Entweder setzt ihr die Araber in Eisenbahnwaggons, in Busse, auf Kamele
und Esel und vertreibt sie en masse. Oder wir trennen uns absolut von
ihnen ohne Tricks und Gags. Es gibt keinen Weg dazwischen. Wir müssen
alle Siedlungen räumen - alle! - und eine international anerkannte
Grenze ziehen zwischen der jüdischen nationalen Heimstätte und
der palästinensischen Heimstätte. Das jüdische Rückkehrgesetz
gilt innerhalb unserer nationalen Heimstätte und ihr Rückkehrgesetz
gilt nur innerhalb der Grenzen des palästinensischen Staates.
Wollt Ihr eine Demokratie? Kein Problem. Entweder gebt Ihr Groß-Israel
mit allen Siedlungen und Außenposten auf oder gebt jedem volle Staatsbürgerschaft
und alle Stimmrechte, einschließlich den Arabern. Die Folge davon
wird sein, dass diejenigen, die keinen palästinensischen Staat neben
uns haben wollen, die werden ihn mitten unter uns haben, via Wahlurne.

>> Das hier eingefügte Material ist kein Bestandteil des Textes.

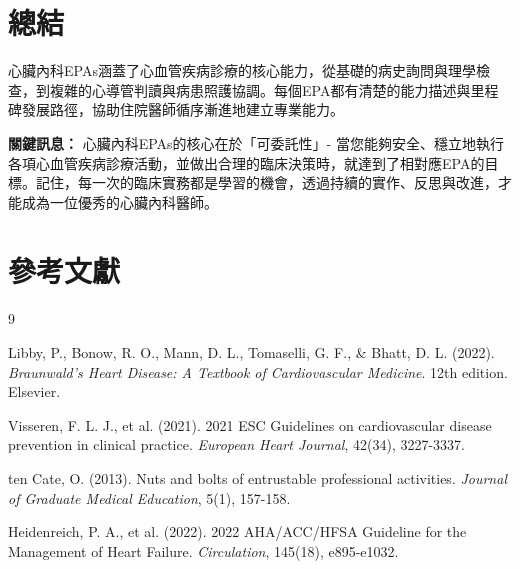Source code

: \documentclass[12pt,a4paper]{article}
\begin{document}
\section{總結}

心臟內科EPAs涵蓋了心血管疾病診療的核心能力，從基礎的病史詢問與理學檢查，到複雜的心導管判讀與病患照護協調。每個EPA都有清楚的能力描述與里程碑發展路徑，協助住院醫師循序漸進地建立專業能力。

\begin{importantbox}
\textbf{關鍵訊息：} 心臟內科EPAs的核心在於「可委託性」- 當您能夠安全、穩立地執行各項心血管疾病診療活動，並做出合理的臨床決策時，就達到了相對應EPA的目標。記住，每一次的臨床實務都是學習的機會，透過持續的實作、反思與改進，才能成為一位優秀的心臟內科醫師。
\end{importantbox}

\section{參考文獻}
\begin{thebibliography}{9}

Libby, P., Bonow, R. O., Mann, D. L., Tomaselli, G. F., \& Bhatt, D. L. (2022). \textit{Braunwald's Heart Disease: A Textbook of Cardiovascular Medicine}. 12th edition. Elsevier.

Visseren, F. L. J., et al. (2021). 2021 ESC Guidelines on cardiovascular disease prevention in clinical practice. \textit{European Heart Journal}, 42(34), 3227-3337.

ten Cate, O. (2013). Nuts and bolts of entrustable professional activities. \textit{Journal of Graduate Medical Education}, 5(1), 157-158.

Heidenreich, P. A., et al. (2022). 2022 AHA/ACC/HFSA Guideline for the Management of Heart Failure. \textit{Circulation}, 145(18), e895-e1032.

\end{thebibliography}
\end{document}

Das ist es, was der Ministerpräsident dem Volke sagen sollte. Er
sollte die Möglichkeiten der Wahl geradeheraus sagen. Jüdisches
Rassenbewusstsein oder Demokratie. Siedlungen oder Hoffnung für beide
Völker. Falsche Visionen oder Stacheldraht, Straßensperren
und Selbstmordattentäter oder eine internationale anerkannte Grenze
zwischen zwei Staaten und eine geteilte Hauptstadt Jerusalem.

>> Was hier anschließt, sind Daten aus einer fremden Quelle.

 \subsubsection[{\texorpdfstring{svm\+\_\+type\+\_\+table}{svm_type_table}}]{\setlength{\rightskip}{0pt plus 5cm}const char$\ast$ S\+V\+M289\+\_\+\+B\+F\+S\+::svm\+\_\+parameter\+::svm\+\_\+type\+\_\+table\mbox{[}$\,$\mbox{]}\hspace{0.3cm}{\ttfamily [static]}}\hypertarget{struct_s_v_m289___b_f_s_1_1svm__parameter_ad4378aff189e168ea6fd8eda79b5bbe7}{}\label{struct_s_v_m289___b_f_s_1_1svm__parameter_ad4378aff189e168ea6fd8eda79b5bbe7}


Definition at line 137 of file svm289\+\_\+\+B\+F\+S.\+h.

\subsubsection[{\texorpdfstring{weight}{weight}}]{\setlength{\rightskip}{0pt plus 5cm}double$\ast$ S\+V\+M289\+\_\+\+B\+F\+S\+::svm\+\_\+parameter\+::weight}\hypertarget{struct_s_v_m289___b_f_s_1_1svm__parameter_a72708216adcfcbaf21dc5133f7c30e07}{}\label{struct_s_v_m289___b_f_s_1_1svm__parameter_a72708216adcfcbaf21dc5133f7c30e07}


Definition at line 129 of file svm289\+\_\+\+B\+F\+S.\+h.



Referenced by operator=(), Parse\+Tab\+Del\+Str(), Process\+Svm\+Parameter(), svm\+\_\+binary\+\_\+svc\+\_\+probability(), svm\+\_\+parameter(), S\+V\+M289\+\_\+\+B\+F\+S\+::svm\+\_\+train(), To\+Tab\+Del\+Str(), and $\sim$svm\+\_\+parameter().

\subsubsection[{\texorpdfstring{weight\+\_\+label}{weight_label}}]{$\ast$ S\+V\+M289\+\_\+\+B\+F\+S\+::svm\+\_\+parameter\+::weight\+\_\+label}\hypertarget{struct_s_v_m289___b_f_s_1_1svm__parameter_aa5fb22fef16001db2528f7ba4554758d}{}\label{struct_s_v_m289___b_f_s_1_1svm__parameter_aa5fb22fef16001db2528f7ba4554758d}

Aber es gibt keinen Ministerpräsidenten in Jerusalem. Die Krankheit,
die den Körper des Zionismus angegriffen hat, hat schon den Kopf
erreicht. David Ben Gurion irrte manchmal, trotzdem blieb er gerade wie
ein Pfeil. Als Menachem Begin unrecht hatte, stellte keiner seine Motive
in Frage. Nun nicht mehr. Die öffentlichen Volksbefragung von letzter
Woche belegte, dass eine Mehrheit der Israelis nicht an die persönliche
Integrität des Ministerpräsidenten glauben - doch vertrauen
sie seiner politischen Führung. In anderen Worten verkörpert
Israels augenblicklicher Ministerpräsident beide Seiten des Kurses:
eine in Verdacht geratene persönliche Moral und offene Missachtung
für das Gesetz, verbunden mit der Brutalität der Besatzung und
dem Zerstören jeder Friedenschance. Dies ist unsere Nation, dies
sind unsere Führer. Die unentrinnbare Folge ist: die zionistische
Revolution ist tot.
Warum ist dann die Opposition so ruhig. Vielleicht weil Sommer ist oder
weil sie erschöpft ist oder weil einige um jeden Preis sich gerne
der Regierung anschließen wollen, selbst um des Preises willen,
auch von der Krankheit befallen zu werden. Aber während sie zaudern,
verliert die Macht des Guten die Hoffnung.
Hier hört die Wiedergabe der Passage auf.